A picture-free, exact copy of all the records below is the goal.

■ ■ ■

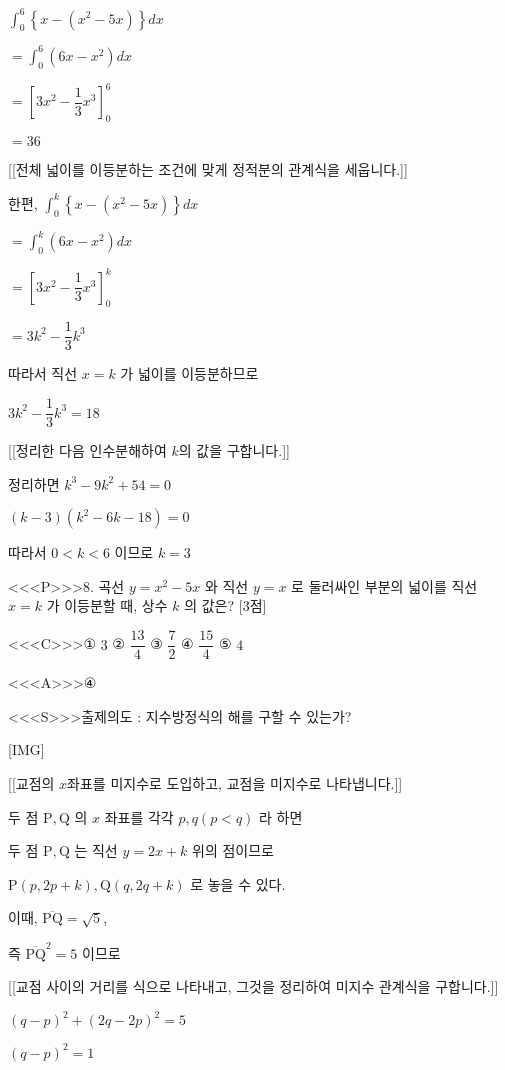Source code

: \documentclass{oblivoir}
\begin{document}
$\displaystyle\int_{0}^{6}\left\{x-\left(x^{2}-5 x\right)\right\} d x$

$=\displaystyle\int_{0}^{6}\left(6 x-x^{2}\right) d x$

$=\left[3 x^{2}-\dfrac{1}{3} x^{3}\right]_{0}^{6}$

$=36$

[[전체 넓이를 이등분하는 조건에 맞게 정적분의 관계식을 세웁니다.]]

한편, $\displaystyle\int_{0}^{k}\left\{x-\left(x^{2}-5 x\right)\right\} d x$

$=\displaystyle\int_{0}^{k}\left(6 x-x^{2}\right) d x$

$=\left[3 x^{2}-\dfrac{1}{3} x^{3}\right]_{0}^{k}$

$=3 k^{2}-\dfrac{1}{3} k^{3}$

따라서 직선 $x=k$ 가 넓이를 이등분하므로

$3 k^{2}-\dfrac{1}{3} k^{3} =18$

[[정리한 다음 인수분해하여 $k$의 값을 구합니다.]]

정리하면 $k^{3}-9 k^{2}+54=0$

$(k-3)\left(k^{2}-6 k-18\right)=0$

따라서 $0< k< 6$ 이므로 $k=3$

<<<P>>>8. 곡선 $y=x^{2}-5 x$ 와 직선 $y=x$ 로 둘러싸인 부분의 넓이를 직선 $x=k$ 가 이등분할 때, 상수 $k$ 의 값은? [3점]

<<<C>>>① $3$
② $\dfrac{13}{4}$
③ $\dfrac{7}{2}$
④ $\dfrac{15}{4}$
⑤ $4$

<<<A>>>④

<<<S>>>출제의도 : 지수방정식의 해를 구할 수 있는가?

[IMG]

[[교점의 $x$좌표를 미지수로 도입하고, 교점을 미지수로 나타냅니다.]]

두 점 $\mathrm{P}, \mathrm{Q}$ 의 $x$ 좌표를 각각 $p, q(p<  q)$ 라 하면

두 점 $\mathrm{P}, \mathrm{Q}$ 는 직선 $y=2 x+k$ 위의 점이므로

$\mathrm{P}(p, 2 p+k), \mathrm{Q}(q, 2 q+k)$ 로 놓을 수 있다.

이때, $\overline{\mathrm{PQ}}=\sqrt{5}$,

즉 $\overline{\mathrm{PQ}}^{2}=5$ 이므로

[[교점 사이의 거리를 식으로 나타내고, 그것을 정리하여 미지수 관계식을 구합니다.]]

$(q-p)^{2}+(2 q-2 p)^{2}=5$

$(q-p)^{2}=1$
\end{document}
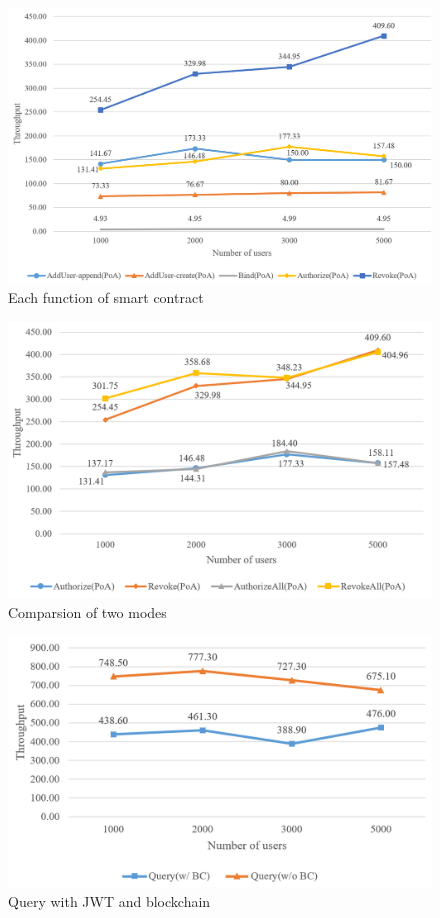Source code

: \begin{figure}[htb]
    \centering
    \includegraphics[height=!,width=1\linewidth,keepaspectratio=true]{figures/smart_contract_tps.png}
    \caption{{\footnotesize Each function of smart contract}}
    \label{fig:contract_tps}
\end{figure}

\begin{figure}[htb]
    \centering
    \includegraphics[height=!,width=1\linewidth,keepaspectratio=true]{figures/authorize_comparsion.png}
    \caption{{\footnotesize Comparsion of two modes}}
    \label{fig:authorize_compare}
\end{figure}

\begin{figure}[htb]
    \centering
    \includegraphics[height=!,width=1\linewidth,keepaspectratio=true]{figures/query.png}
    \caption{{\footnotesize Query with JWT and blockchain}}
    \label{fig:query}
\end{figure}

■ ■ ■

Expected answer —
Source code

: \documentclass{oblivoir}
\begin{document}
$\displaystyle\int_{0}^{6}\left\{x-\left(x^{2}-5 x\right)\right\} d x$

$=\displaystyle\int_{0}^{6}\left(6 x-x^{2}\right) d x$

$=\left[3 x^{2}-\dfrac{1}{3} x^{3}\right]_{0}^{6}$

$=36$

[[전체 넓이를 이등분하는 조건에 맞게 정적분의 관계식을 세웁니다.]]

한편, $\displaystyle\int_{0}^{k}\left\{x-\left(x^{2}-5 x\right)\right\} d x$

$=\displaystyle\int_{0}^{k}\left(6 x-x^{2}\right) d x$

$=\left[3 x^{2}-\dfrac{1}{3} x^{3}\right]_{0}^{k}$

$=3 k^{2}-\dfrac{1}{3} k^{3}$

따라서 직선 $x=k$ 가 넓이를 이등분하므로

$3 k^{2}-\dfrac{1}{3} k^{3} =18$

[[정리한 다음 인수분해하여 $k$의 값을 구합니다.]]

정리하면 $k^{3}-9 k^{2}+54=0$

$(k-3)\left(k^{2}-6 k-18\right)=0$

따라서 $0< k< 6$ 이므로 $k=3$

<<<P>>>8. 곡선 $y=x^{2}-5 x$ 와 직선 $y=x$ 로 둘러싸인 부분의 넓이를 직선 $x=k$ 가 이등분할 때, 상수 $k$ 의 값은? [3점]

<<<C>>>① $3$
② $\dfrac{13}{4}$
③ $\dfrac{7}{2}$
④ $\dfrac{15}{4}$
⑤ $4$

<<<A>>>④

<<<S>>>출제의도 : 지수방정식의 해를 구할 수 있는가?

[IMG]

[[교점의 $x$좌표를 미지수로 도입하고, 교점을 미지수로 나타냅니다.]]

두 점 $\mathrm{P}, \mathrm{Q}$ 의 $x$ 좌표를 각각 $p, q(p<  q)$ 라 하면

두 점 $\mathrm{P}, \mathrm{Q}$ 는 직선 $y=2 x+k$ 위의 점이므로

$\mathrm{P}(p, 2 p+k), \mathrm{Q}(q, 2 q+k)$ 로 놓을 수 있다.

이때, $\overline{\mathrm{PQ}}=\sqrt{5}$,

즉 $\overline{\mathrm{PQ}}^{2}=5$ 이므로

[[교점 사이의 거리를 식으로 나타내고, 그것을 정리하여 미지수 관계식을 구합니다.]]

$(q-p)^{2}+(2 q-2 p)^{2}=5$

$(q-p)^{2}=1$
\end{document}
Source code

: \begin{figure}[htb]
    \centering
    \includegraphics[height=!,width=1\linewidth,keepaspectratio=true]{figures/smart_contract_tps.png}
    \caption{{\footnotesize Each function of smart contract}}
    \label{fig:contract_tps}
\end{figure}

\begin{figure}[htb]
    \centering
    \includegraphics[height=!,width=1\linewidth,keepaspectratio=true]{figures/authorize_comparsion.png}
    \caption{{\footnotesize Comparsion of two modes}}
    \label{fig:authorize_compare}
\end{figure}

\begin{figure}[htb]
    \centering
    \includegraphics[height=!,width=1\linewidth,keepaspectratio=true]{figures/query.png}
    \caption{{\footnotesize Query with JWT and blockchain}}
    \label{fig:query}
\end{figure}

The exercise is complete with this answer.